Collected data:
=-=-=

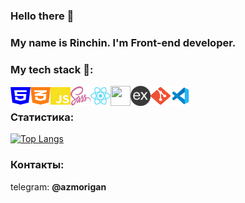 ### Hello there :wave:
### My name is Rinchin. I'm Front-end developer.
### My tech stack :rocket::

<img align="left" height="32" width="32" src="./img/html5.svg" />
<img align="left" height="32" width="32" src="./img/css3.svg" />
<img align="left" height="32" width="32" src="./img/js.svg" />
<img align="left" height="32" width="32" src="./img/sass.svg" />
<img align="left" height="32" width="32" src="./img/react.svg" />
<img align="left" height="32" width="32" src="https://cdn-images-1.medium.com/max/2600/1*u4inayrTX3v3cNwtbZlFHg.png" />
<img align="left" height="32" width="32" src="./img/express.png" />
<img align="left" height="32" width="32" src="./img/git.svg" />
<img align="left" height="32" width="32" src="./img/vscode.svg" />
<br />

### Статистика:
[![Top Langs](https://github-readme-stats.vercel.app/api/top-langs/?username=azmorigan&layout=compact)](https://github.com/azmorigan)

### Контакты:
telegram: **@azmorigan**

=-=-=

* [TASK]: All lines in the records above with "height" need to be found and copied.

* [EXPECTED OUTPUT]:
<img align="left" height="32" width="32" src="./img/html5.svg" />
<img align="left" height="32" width="32" src="./img/css3.svg" />
<img align="left" height="32" width="32" src="./img/js.svg" />
<img align="left" height="32" width="32" src="./img/sass.svg" />
<img align="left" height="32" width="32" src="./img/react.svg" />
<img align="left" height="32" width="32" src="https://cdn-images-1.medium.com/max/2600/1*u4inayrTX3v3cNwtbZlFHg.png" />
<img align="left" height="32" width="32" src="./img/express.png" />
<img align="left" height="32" width="32" src="./img/git.svg" />
<img align="left" height="32" width="32" src="./img/vscode.svg" />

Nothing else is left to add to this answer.